# REQUIREMENT
Lines from the records below that contain the word "ldots" are to be copied out.

# DATASET RECORDS
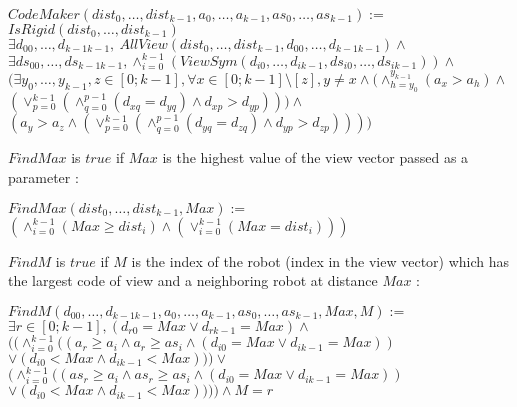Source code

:\documentclass{article}
\begin{document}
\begin{center}

$CodeMaker(dist_{0}, \ldots ,dist_{k-1}, a_{0}, \ldots , a_{k-1}, as_{0}, \ldots , as_{k-1}):=$\\
$IsRigid(dist_{0}, \ldots ,dist_{k-1})$\\
$\exists d_{00}, \ldots ,d_{k-1k-1},\ AllView(dist_{0}, \ldots ,dist_{k-1}, d_{00}, \ldots ,d_{k-1k-1})\land$\\
$\exists ds_{00}, \ldots ,ds_{k-1k-1}, \land_{i=0}^{k-1} (ViewSym(d_{i0}, \ldots , d_{ik-1}, ds_{i0}, \ldots , ds_{ik-1}))\land$\\
$(\exists y_{0}, \ldots , y_{k-1},z \in [0;k-1], \forall x \in [0;k-1] \setminus [z], y\not=x \land
(\land_{h=y_{0}}^{y_{k-1}}(a_{x} > a_{h}) \land $\\
$(\lor_{p=0}^{k-1}(\land_{q=0}^{p-1}(d_{xq} = d_{yq}) \land d_{xp} > d_{yp} ) ) )\land $\\
$(a_{y} > a_{z} \land (\lor_{p=0}^{k-1}(\land_{q=0}^{p-1}(d_{yq} = d_{zq}) \land d_{yp} > d_{zp} ) ))
)$\\
\end{center}

$FindMax$ is $true$ if $Max$ is the highest value of the view vector passed as a parameter :

\begin{center}

$FindMax(dist_{0}, \ldots ,dist_{k-1}, Max):=$\\
$(\land_{i=0}^{k-1} (Max \geq dist_{i}) \land (\lor_{i=0}^{k-1} (Max = dist_{i})))$
\end{center}

$FindM$ is $true$ if $M$ is the index of the robot (index in the view vector) which has the largest code of view and a neighboring robot at distance $Max$ :

\begin{center}

$FindM(d_{00}, \ldots ,d_{k-1k-1}, a_{0}, \ldots , a_{k-1}, as_{0}, \ldots , as_{k-1}, Max, M):=$\\
$\exists r \in [0; k-1], (d_{r0} = Max \lor d_{rk-1} = Max) \land $\\
$((\land_{i=0}^{k-1} ((a_{r} \geq a_i \land a_{r} \geq as_i \land (d_{i0} = Max \lor d_{ik-1} = Max))$\\
$\lor (d_{i0} < Max \land d_{ik-1} < Max))) \lor$\\
$(\land_{i=0}^{k-1} ((as_{r} \geq a_i \land as_{r} \geq as_i \land (d_{i0} = Max \lor d_{ik-1} = Max))$\\
$\lor (d_{i0} < Max \land d_{ik-1} < Max)))) \land M = r $
\end{center}
\end{document}
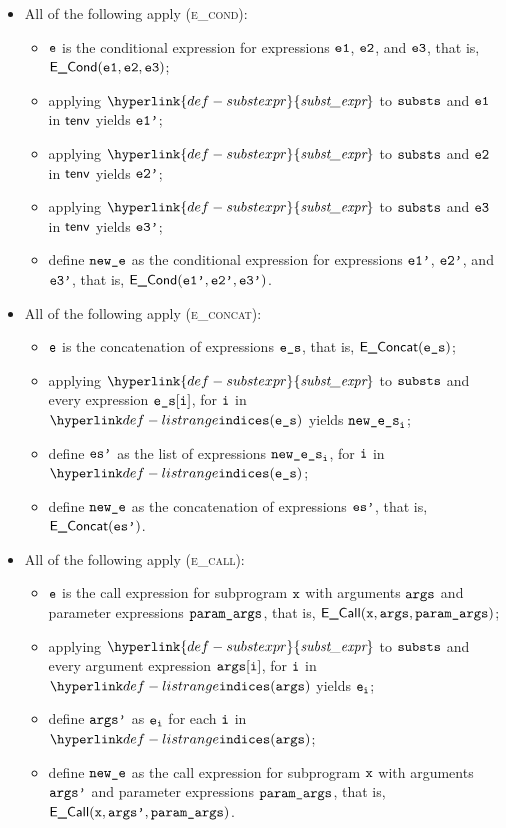 \documentclass{book}
\newcommand\substexpr[0]{\hyperlink{def-substexpr}{\textfunc{subst\_expr}}}
\begin{document}
\begin{itemize}
  \item All of the following apply (\textsc{e\_cond}):
  \begin{itemize}
    \item $\texttt{e}$ is the conditional expression for expressions $\texttt{e1}$, $\texttt{e2}$, and $\texttt{e3}$, that is, \\
          $\textsf{E\_Cond}(\texttt{e1}, \texttt{e2}, \texttt{e3})$;
    \item applying $\substexpr$ to $\texttt{substs}$ and $\texttt{e1}$ in $\textsf{tenv}$ yields $\texttt{e1'}$;
    \item applying $\substexpr$ to $\texttt{substs}$ and $\texttt{e2}$ in $\textsf{tenv}$ yields $\texttt{e2'}$;
    \item applying $\substexpr$ to $\texttt{substs}$ and $\texttt{e3}$ in $\textsf{tenv}$ yields $\texttt{e3'}$;
    \item define $\texttt{new\_e}$ as the conditional expression for expressions $\texttt{e1'}$, $\texttt{e2'}$, and $\texttt{e3'}$, that is, $\textsf{E\_Cond}(\texttt{e1'}, \texttt{e2'}, \texttt{e3'})$.
  \end{itemize}

  \item All of the following apply (\textsc{e\_concat}):
  \begin{itemize}
    \item $\texttt{e}$ is the concatenation of expressions $\texttt{e\_s}$, that is, $\textsf{E\_Concat}(\texttt{e\_s})$;
    \item applying $\substexpr$ to $\texttt{substs}$ and every expression $\texttt{e\_s}[\texttt{i}]$, for $\texttt{i}$ in \\
          $\listrange(\ves)$ yields $\texttt{new\_e\_s}_{\texttt{i}}$;
    \item define $\texttt{es'}$ as the list of expressions $\texttt{new\_e\_s}_{\texttt{i}}$, for $\texttt{i}$ in $\listrange(\ves)$;
    \item define $\texttt{new\_e}$ as the concatenation of expressions $\texttt{es'}$, that is, $\textsf{E\_Concat}(\texttt{es'})$.
  \end{itemize}

  \item All of the following apply (\textsc{e\_call}):
  \begin{itemize}
    \item $\texttt{e}$ is the call expression for subprogram $\texttt{x}$ with arguments $\texttt{args}$ and parameter expressions $\texttt{param\_args}$,
          that is, $\textsf{E\_Call}(\texttt{x}, \texttt{args}, \texttt{param\_args})$;
    \item applying $\substexpr$ to $\texttt{substs}$ and every argument expression $\texttt{args}[\texttt{i}]$, for $\texttt{i}$ in
          $\listrange(\vargs)$ yields $\texttt{e}_{\texttt{i}}$;
    \item define $\texttt{args'}$ as $\texttt{e}_{\texttt{i}}$ for each $\texttt{i}$ in $\listrange(\vargs)$;
    \item define $\texttt{new\_e}$ as the call expression for subprogram $\texttt{x}$ with arguments $\texttt{args'}$ and parameter expressions $\texttt{param\_args}$,
    that is, $\textsf{E\_Call}(\texttt{x}, \texttt{args'}, \texttt{param\_args})$.
  \end{itemize}


\end{itemize}
\end{document}
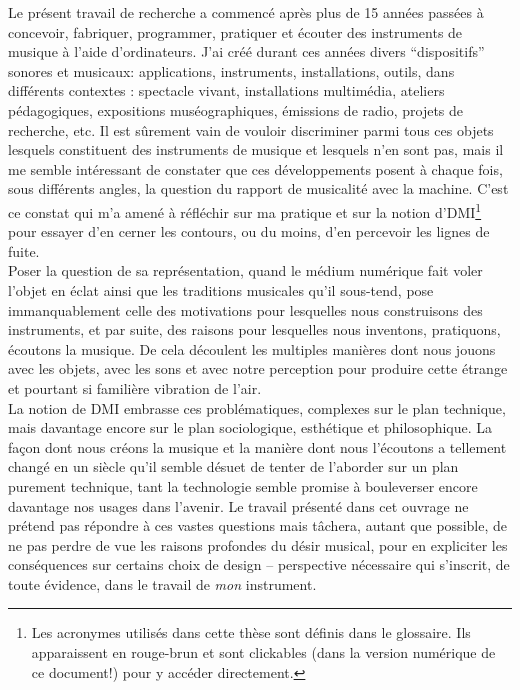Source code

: \indent Le présent travail de recherche a commencé après plus de 15 années passées à concevoir, fabriquer, programmer, pratiquer et écouter des instruments de musique à l'aide d'ordinateurs. J'ai créé durant ces années divers ``dispositifs'' sonores et musicaux: applications, instruments, installations, outils, dans différents contextes : spectacle vivant, installations multimédia, ateliers pédagogiques, expositions muséographiques, émissions de radio, projets de recherche, etc. Il est sûrement vain de vouloir discriminer parmi tous ces objets lesquels constituent des instruments de musique et lesquels n'en sont pas, mais il me semble intéressant de constater que ces développements posent à chaque fois, sous différents angles, la question du rapport de musicalité avec la machine. C'est ce constat qui m'a amené à réfléchir sur ma pratique et sur la notion d'\gls{DMI}\footnote{Les acronymes utilisés dans cette thèse sont définis dans le glossaire. Ils apparaissent en \textcolor{glscolor}{rouge-brun} et sont clickables (dans la version numérique de ce document!) pour y accéder directement.} pour essayer d'en cerner les contours, ou du moins, d'en percevoir les lignes de fuite.\\
\indent Poser la question de sa représentation, quand le médium numérique fait voler l’objet en éclat ainsi que les traditions musicales qu’il sous-tend, pose immanquablement celle des motivations pour lesquelles nous construisons des instruments, et par suite, des raisons pour lesquelles nous inventons, pratiquons, écoutons la musique. De cela découlent les multiples manières dont nous jouons avec les objets, avec les sons et avec notre perception pour produire cette étrange et pourtant si familière vibration de l'air.\\
\indent La notion de \gls{DMI} embrasse ces problématiques, complexes sur le plan technique, mais davantage encore sur le plan sociologique, esthétique et philosophique. La façon dont nous créons la musique et la manière dont nous l’écoutons a tellement changé en un siècle qu’il semble désuet de tenter de l’aborder sur un plan purement technique, tant la technologie semble promise à bouleverser encore davantage nos usages dans l’avenir. Le travail présenté dans cet ouvrage ne prétend pas répondre à ces vastes questions mais tâchera, autant que possible, de ne pas perdre de vue les raisons profondes du désir musical, pour en expliciter les conséquences sur certains choix de design -- perspective nécessaire qui s'inscrit, de toute évidence, dans le travail de \textit{mon} instrument.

# EXERCISE OUTPUT
$CodeMaker(dist_{0}, \ldots ,dist_{k-1}, a_{0}, \ldots , a_{k-1}, as_{0}, \ldots , as_{k-1}):=$\\
$IsRigid(dist_{0}, \ldots ,dist_{k-1})$\\
$\exists d_{00}, \ldots ,d_{k-1k-1},\ AllView(dist_{0}, \ldots ,dist_{k-1}, d_{00}, \ldots ,d_{k-1k-1})\land$\\
$\exists ds_{00}, \ldots ,ds_{k-1k-1}, \land_{i=0}^{k-1} (ViewSym(d_{i0}, \ldots , d_{ik-1}, ds_{i0}, \ldots , ds_{ik-1}))\land$\\
$(\exists y_{0}, \ldots , y_{k-1},z \in [0;k-1], \forall x \in [0;k-1] \setminus [z], y\not=x \land
$FindMax(dist_{0}, \ldots ,dist_{k-1}, Max):=$\\
$FindM(d_{00}, \ldots ,d_{k-1k-1}, a_{0}, \ldots , a_{k-1}, as_{0}, \ldots , as_{k-1}, Max, M):=$\\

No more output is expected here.